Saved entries

--- START ---

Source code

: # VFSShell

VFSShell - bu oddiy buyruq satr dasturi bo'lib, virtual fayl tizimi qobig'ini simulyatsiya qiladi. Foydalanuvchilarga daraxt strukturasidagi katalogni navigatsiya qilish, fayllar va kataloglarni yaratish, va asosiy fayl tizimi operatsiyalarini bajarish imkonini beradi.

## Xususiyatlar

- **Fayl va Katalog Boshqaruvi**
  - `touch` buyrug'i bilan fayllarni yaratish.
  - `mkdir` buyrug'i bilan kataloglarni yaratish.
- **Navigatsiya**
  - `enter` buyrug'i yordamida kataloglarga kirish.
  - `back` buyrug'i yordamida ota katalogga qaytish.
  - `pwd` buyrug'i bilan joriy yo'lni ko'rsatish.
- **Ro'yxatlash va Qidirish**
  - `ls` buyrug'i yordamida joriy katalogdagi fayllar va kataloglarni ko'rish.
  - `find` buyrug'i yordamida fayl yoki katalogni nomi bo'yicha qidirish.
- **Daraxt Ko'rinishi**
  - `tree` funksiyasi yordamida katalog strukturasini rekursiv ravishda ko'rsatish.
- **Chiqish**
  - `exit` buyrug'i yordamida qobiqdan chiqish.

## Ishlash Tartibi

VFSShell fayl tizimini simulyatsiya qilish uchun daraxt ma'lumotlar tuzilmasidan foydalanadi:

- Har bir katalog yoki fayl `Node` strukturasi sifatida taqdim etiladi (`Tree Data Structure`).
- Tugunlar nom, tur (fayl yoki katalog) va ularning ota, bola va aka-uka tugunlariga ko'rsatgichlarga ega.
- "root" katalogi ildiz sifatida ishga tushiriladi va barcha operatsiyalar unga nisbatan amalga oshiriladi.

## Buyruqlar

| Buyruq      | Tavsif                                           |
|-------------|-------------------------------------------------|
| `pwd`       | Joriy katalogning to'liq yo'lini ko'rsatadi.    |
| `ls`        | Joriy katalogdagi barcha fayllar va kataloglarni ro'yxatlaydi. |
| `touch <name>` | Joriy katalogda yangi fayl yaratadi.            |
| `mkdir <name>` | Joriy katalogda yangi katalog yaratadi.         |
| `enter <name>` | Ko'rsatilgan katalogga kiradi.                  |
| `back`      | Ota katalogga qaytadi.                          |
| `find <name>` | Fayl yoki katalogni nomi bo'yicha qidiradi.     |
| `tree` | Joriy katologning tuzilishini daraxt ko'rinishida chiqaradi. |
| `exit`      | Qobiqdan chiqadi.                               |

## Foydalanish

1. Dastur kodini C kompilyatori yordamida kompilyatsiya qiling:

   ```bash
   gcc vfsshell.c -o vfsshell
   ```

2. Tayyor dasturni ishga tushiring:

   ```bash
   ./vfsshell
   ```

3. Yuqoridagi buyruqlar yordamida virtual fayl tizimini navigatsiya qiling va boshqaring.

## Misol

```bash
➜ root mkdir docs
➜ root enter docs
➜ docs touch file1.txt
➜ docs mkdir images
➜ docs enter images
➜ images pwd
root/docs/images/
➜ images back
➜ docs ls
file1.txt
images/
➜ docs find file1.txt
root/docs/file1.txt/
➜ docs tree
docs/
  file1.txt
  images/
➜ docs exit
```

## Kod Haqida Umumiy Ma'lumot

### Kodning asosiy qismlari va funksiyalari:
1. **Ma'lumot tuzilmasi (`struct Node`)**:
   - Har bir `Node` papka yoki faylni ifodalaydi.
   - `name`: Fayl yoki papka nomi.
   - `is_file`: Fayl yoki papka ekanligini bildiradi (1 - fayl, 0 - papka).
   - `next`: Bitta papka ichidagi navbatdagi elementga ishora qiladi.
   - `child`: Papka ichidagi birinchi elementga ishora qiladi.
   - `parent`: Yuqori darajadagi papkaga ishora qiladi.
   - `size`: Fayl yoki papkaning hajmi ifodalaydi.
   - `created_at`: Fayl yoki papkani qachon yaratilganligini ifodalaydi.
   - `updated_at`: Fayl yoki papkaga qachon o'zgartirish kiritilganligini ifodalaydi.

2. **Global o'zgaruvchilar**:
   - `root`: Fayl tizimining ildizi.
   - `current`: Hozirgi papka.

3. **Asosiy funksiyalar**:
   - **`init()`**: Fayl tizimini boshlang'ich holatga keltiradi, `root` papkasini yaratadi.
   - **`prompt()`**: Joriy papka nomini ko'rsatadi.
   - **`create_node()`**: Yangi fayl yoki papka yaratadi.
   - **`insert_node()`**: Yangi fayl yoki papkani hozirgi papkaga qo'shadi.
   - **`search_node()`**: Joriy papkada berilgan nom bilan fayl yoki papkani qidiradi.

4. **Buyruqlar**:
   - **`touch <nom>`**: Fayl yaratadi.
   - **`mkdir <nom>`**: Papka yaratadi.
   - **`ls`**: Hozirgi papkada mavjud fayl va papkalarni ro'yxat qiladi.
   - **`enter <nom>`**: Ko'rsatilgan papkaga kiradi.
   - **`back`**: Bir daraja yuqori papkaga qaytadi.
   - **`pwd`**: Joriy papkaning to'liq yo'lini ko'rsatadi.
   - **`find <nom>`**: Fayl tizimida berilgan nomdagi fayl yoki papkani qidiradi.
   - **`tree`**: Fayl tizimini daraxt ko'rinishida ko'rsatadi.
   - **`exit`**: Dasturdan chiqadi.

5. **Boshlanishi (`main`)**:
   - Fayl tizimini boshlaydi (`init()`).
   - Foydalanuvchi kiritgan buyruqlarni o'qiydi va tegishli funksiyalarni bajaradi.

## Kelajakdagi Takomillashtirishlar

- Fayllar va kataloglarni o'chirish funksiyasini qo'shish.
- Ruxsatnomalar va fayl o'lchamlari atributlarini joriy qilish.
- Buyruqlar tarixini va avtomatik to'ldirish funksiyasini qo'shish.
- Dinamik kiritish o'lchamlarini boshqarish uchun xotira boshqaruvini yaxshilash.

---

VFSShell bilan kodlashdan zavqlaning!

--- END ---

> _Assignment_
Give back the data exactly, with no line dropped.

> _Answer for the task_
Source code

: # VFSShell

VFSShell - bu oddiy buyruq satr dasturi bo'lib, virtual fayl tizimi qobig'ini simulyatsiya qiladi. Foydalanuvchilarga daraxt strukturasidagi katalogni navigatsiya qilish, fayllar va kataloglarni yaratish, va asosiy fayl tizimi operatsiyalarini bajarish imkonini beradi.

## Xususiyatlar

- **Fayl va Katalog Boshqaruvi**
  - `touch` buyrug'i bilan fayllarni yaratish.
  - `mkdir` buyrug'i bilan kataloglarni yaratish.
- **Navigatsiya**
  - `enter` buyrug'i yordamida kataloglarga kirish.
  - `back` buyrug'i yordamida ota katalogga qaytish.
  - `pwd` buyrug'i bilan joriy yo'lni ko'rsatish.
- **Ro'yxatlash va Qidirish**
  - `ls` buyrug'i yordamida joriy katalogdagi fayllar va kataloglarni ko'rish.
  - `find` buyrug'i yordamida fayl yoki katalogni nomi bo'yicha qidirish.
- **Daraxt Ko'rinishi**
  - `tree` funksiyasi yordamida katalog strukturasini rekursiv ravishda ko'rsatish.
- **Chiqish**
  - `exit` buyrug'i yordamida qobiqdan chiqish.

## Ishlash Tartibi

VFSShell fayl tizimini simulyatsiya qilish uchun daraxt ma'lumotlar tuzilmasidan foydalanadi:

- Har bir katalog yoki fayl `Node` strukturasi sifatida taqdim etiladi (`Tree Data Structure`).
- Tugunlar nom, tur (fayl yoki katalog) va ularning ota, bola va aka-uka tugunlariga ko'rsatgichlarga ega.
- "root" katalogi ildiz sifatida ishga tushiriladi va barcha operatsiyalar unga nisbatan amalga oshiriladi.

## Buyruqlar

| Buyruq      | Tavsif                                           |
|-------------|-------------------------------------------------|
| `pwd`       | Joriy katalogning to'liq yo'lini ko'rsatadi.    |
| `ls`        | Joriy katalogdagi barcha fayllar va kataloglarni ro'yxatlaydi. |
| `touch <name>` | Joriy katalogda yangi fayl yaratadi.            |
| `mkdir <name>` | Joriy katalogda yangi katalog yaratadi.         |
| `enter <name>` | Ko'rsatilgan katalogga kiradi.                  |
| `back`      | Ota katalogga qaytadi.                          |
| `find <name>` | Fayl yoki katalogni nomi bo'yicha qidiradi.     |
| `tree` | Joriy katologning tuzilishini daraxt ko'rinishida chiqaradi. |
| `exit`      | Qobiqdan chiqadi.                               |

## Foydalanish

1. Dastur kodini C kompilyatori yordamida kompilyatsiya qiling:

   ```bash
   gcc vfsshell.c -o vfsshell
   ```

2. Tayyor dasturni ishga tushiring:

   ```bash
   ./vfsshell
   ```

3. Yuqoridagi buyruqlar yordamida virtual fayl tizimini navigatsiya qiling va boshqaring.

## Misol

```bash
➜ root mkdir docs
➜ root enter docs
➜ docs touch file1.txt
➜ docs mkdir images
➜ docs enter images
➜ images pwd
root/docs/images/
➜ images back
➜ docs ls
file1.txt
images/
➜ docs find file1.txt
root/docs/file1.txt/
➜ docs tree
docs/
  file1.txt
  images/
➜ docs exit
```

## Kod Haqida Umumiy Ma'lumot

### Kodning asosiy qismlari va funksiyalari:
1. **Ma'lumot tuzilmasi (`struct Node`)**:
   - Har bir `Node` papka yoki faylni ifodalaydi.
   - `name`: Fayl yoki papka nomi.
   - `is_file`: Fayl yoki papka ekanligini bildiradi (1 - fayl, 0 - papka).
   - `next`: Bitta papka ichidagi navbatdagi elementga ishora qiladi.
   - `child`: Papka ichidagi birinchi elementga ishora qiladi.
   - `parent`: Yuqori darajadagi papkaga ishora qiladi.
   - `size`: Fayl yoki papkaning hajmi ifodalaydi.
   - `created_at`: Fayl yoki papkani qachon yaratilganligini ifodalaydi.
   - `updated_at`: Fayl yoki papkaga qachon o'zgartirish kiritilganligini ifodalaydi.

2. **Global o'zgaruvchilar**:
   - `root`: Fayl tizimining ildizi.
   - `current`: Hozirgi papka.

3. **Asosiy funksiyalar**:
   - **`init()`**: Fayl tizimini boshlang'ich holatga keltiradi, `root` papkasini yaratadi.
   - **`prompt()`**: Joriy papka nomini ko'rsatadi.
   - **`create_node()`**: Yangi fayl yoki papka yaratadi.
   - **`insert_node()`**: Yangi fayl yoki papkani hozirgi papkaga qo'shadi.
   - **`search_node()`**: Joriy papkada berilgan nom bilan fayl yoki papkani qidiradi.

4. **Buyruqlar**:
   - **`touch <nom>`**: Fayl yaratadi.
   - **`mkdir <nom>`**: Papka yaratadi.
   - **`ls`**: Hozirgi papkada mavjud fayl va papkalarni ro'yxat qiladi.
   - **`enter <nom>`**: Ko'rsatilgan papkaga kiradi.
   - **`back`**: Bir daraja yuqori papkaga qaytadi.
   - **`pwd`**: Joriy papkaning to'liq yo'lini ko'rsatadi.
   - **`find <nom>`**: Fayl tizimida berilgan nomdagi fayl yoki papkani qidiradi.
   - **`tree`**: Fayl tizimini daraxt ko'rinishida ko'rsatadi.
   - **`exit`**: Dasturdan chiqadi.

5. **Boshlanishi (`main`)**:
   - Fayl tizimini boshlaydi (`init()`).
   - Foydalanuvchi kiritgan buyruqlarni o'qiydi va tegishli funksiyalarni bajaradi.

## Kelajakdagi Takomillashtirishlar

- Fayllar va kataloglarni o'chirish funksiyasini qo'shish.
- Ruxsatnomalar va fayl o'lchamlari atributlarini joriy qilish.
- Buyruqlar tarixini va avtomatik to'ldirish funksiyasini qo'shish.
- Dinamik kiritish o'lchamlarini boshqarish uchun xotira boshqaruvini yaxshilash.

---

VFSShell bilan kodlashdan zavqlaning!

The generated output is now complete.